These points might present some challenges, but we’d argue that this is a much narrower set of questions to ask than putting in multiple cables.

Why do this?

Back to the original topic, user experience. While we can spend time perfecting a touch panel interface, most users would prefer not to have to touch them at all. Plug in a cable, the system comes on, and we’re ready to have a meeting. More options are not always what people want. That’s why the old TV remotes use to have a small set of buttons and then all the “advanced” options hidden under a slide away cover.

Another thing we like to do is test our theories. Set up a room with just USB-C and ask users to interact with it without any guide. Ask them to compare the existing AV rooms. Time them and see how long it takes to figure it out. Some user groups will be set in their ways and will reject any change, even if it will ultimately be easier. But most want tech to be simpler.

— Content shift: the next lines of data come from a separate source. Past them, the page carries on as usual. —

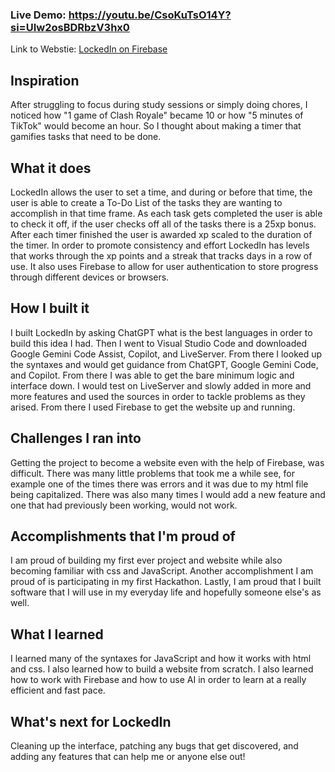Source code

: ### Live Demo: https://youtu.be/CsoKuTsO14Y?si=UIw2osBDRbzV3hx0
Link to Webstie: [LockedIn on Firebase](https://lockedin-b8981.web.app/)

## Inspiration 
After struggling to focus during study sessions or simply doing chores, I noticed how "1 game of Clash Royale" became 10 or how "5 minutes of TikTok" would become an hour. So I thought about making a timer that gamifies tasks that need to be done.

## What it does
LockedIn allows the user to set a time, and during or before that time, the user is able to create a To-Do List of the tasks they are wanting to accomplish in that time frame. As each task gets completed the user is able to check it off, if the user checks off all of the tasks there is a 25xp bonus. After each timer finished the user is awarded xp scaled to the duration of the timer. In order to promote consistency and effort LockedIn has levels that works through the xp points and a streak that tracks days in a row of use. It also uses Firebase to allow for user authentication to store progress through different devices or browsers.

## How I built it
I built LockedIn by asking ChatGPT what is the best languages in order to build this idea I had. Then I went to Visual Studio Code and downloaded Google Gemini Code Assist, Copilot, and LiveServer. From there I looked up the syntaxes and would get guidance from ChatGPT, Google Gemini Code, and Copilot. From there I was able to get the bare minimum logic and interface down. I would test on LiveServer and slowly added in more and more features and used the sources in order to tackle problems as they arised. From there I used Firebase to get the website up and running.

## Challenges I ran into
Getting the project to become a website even with the help of Firebase, was difficult. There was many little problems that took me a while see, for example one of the times there was errors and it was due to my html file being capitalized. There was also many times I would add a new feature and one that had previously been working, would not work.

## Accomplishments that I'm proud of
I am proud of building my first ever project and website while also becoming familiar with css and JavaScript. Another accomplishment I am proud of is participating in my first Hackathon. Lastly, I am proud that I built software that I will use in my everyday life and hopefully someone else's as well.

## What I learned
I learned many of the syntaxes for JavaScript and how it works with html and css. I also learned how to build a website from scratch. I also learned how to work with Firebase and how to use AI in order to learn at a really efficient and fast pace.

## What's next for LockedIn
Cleaning up the interface, patching any bugs that get discovered, and adding any features that can help me or anyone else out!
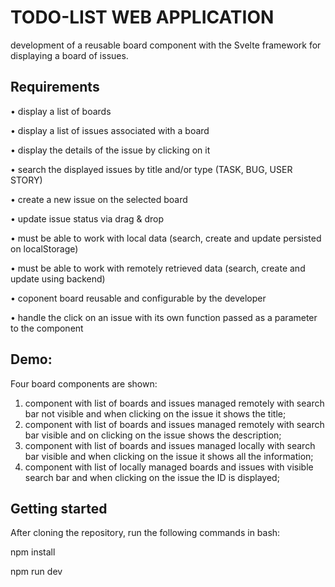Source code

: # TODO-LIST WEB APPLICATION

development of a reusable board component with the Svelte framework for displaying a board of issues.



## Requirements

• display a list of boards

• display a list of issues associated with a board

• display the details of the issue by clicking on it

• search the displayed issues by title and/or type (TASK, BUG, USER STORY)

• create a new issue on the selected board 

• update issue status via drag & drop

• must be able to work with local data (search, create and update persisted on localStorage) 

• must be able to work with remotely retrieved data (search, create and update using backend)

• coponent board reusable and configurable by the developer

• handle the click on an issue with its own function passed as a parameter to the component



## Demo:

Four board components are shown:
1. component with list of boards and issues managed remotely with search bar not visible and when clicking on the issue it shows the title; 
2. component with list of boards and issues managed remotely with search bar visible and on clicking on the issue shows the description; 
3. component with list of boards and issues managed locally with search bar visible and when clicking on the issue it shows all the information;
4. component with list of locally managed boards and issues with visible search bar and when clicking on the issue the ID is displayed;



## Getting started

After cloning the repository, run the following commands in bash:

npm install

npm run dev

The inspiration for this topic came from our customers. Looking at support tickets, the root causes, and resolutions is another way to get ideas on how to change things up.

Homework!

Figure out your roadmap for USB-C. Find out if all user devices support DPA over USB-C. See where the future lies for BYOD-type rooms. Make sure you understand the technology. Lightware often has classes on how USB-C works; they’re worth taking.

Good luck making a better room for your customers!

A Word About AI

We wrote about AI waaaay back in 2022 (https://av-msp.com/av-and-artificial-intelligence/), when our newsletters were as rare as newsletters that didn’t mention AI. While large language models have improved, so have their risks. Google was hit with a prompt injection attack just recently: https://www.techspot.com/news/108671-google-gemini-vulnerable-stupidly-easy-prompt-injection-attack.html. At the same time, you have leaders in LLM AI insisting we roll full steam ahead with introducing these technologies to all aspects of life, from your personal products to the government and how it serves you. https://www.theguardian.com/technology/2025/jul/22/openai-sam-altman-congress-ai-jobs

You probably wonder where we fall on this. Currently, we are removing Copilot from our environment, trying desperately to turn it off as it’s turned on in 30 different places. We do not use Google products currently, and we are working on an AI usage policy. The current policy right now is “Don’t.” At this time, we are not confident that AI tools left to root around our organization for more training data will not end up exposing our corporate and customers’ data to the learning models. Clearly, given the Gemini debacle, AI tool makers are not accounting for how hackers can use them to get into our data. Until we see clear direction that there is a security-first approach to developing and deploying the tech, we cannot in good conscience use it.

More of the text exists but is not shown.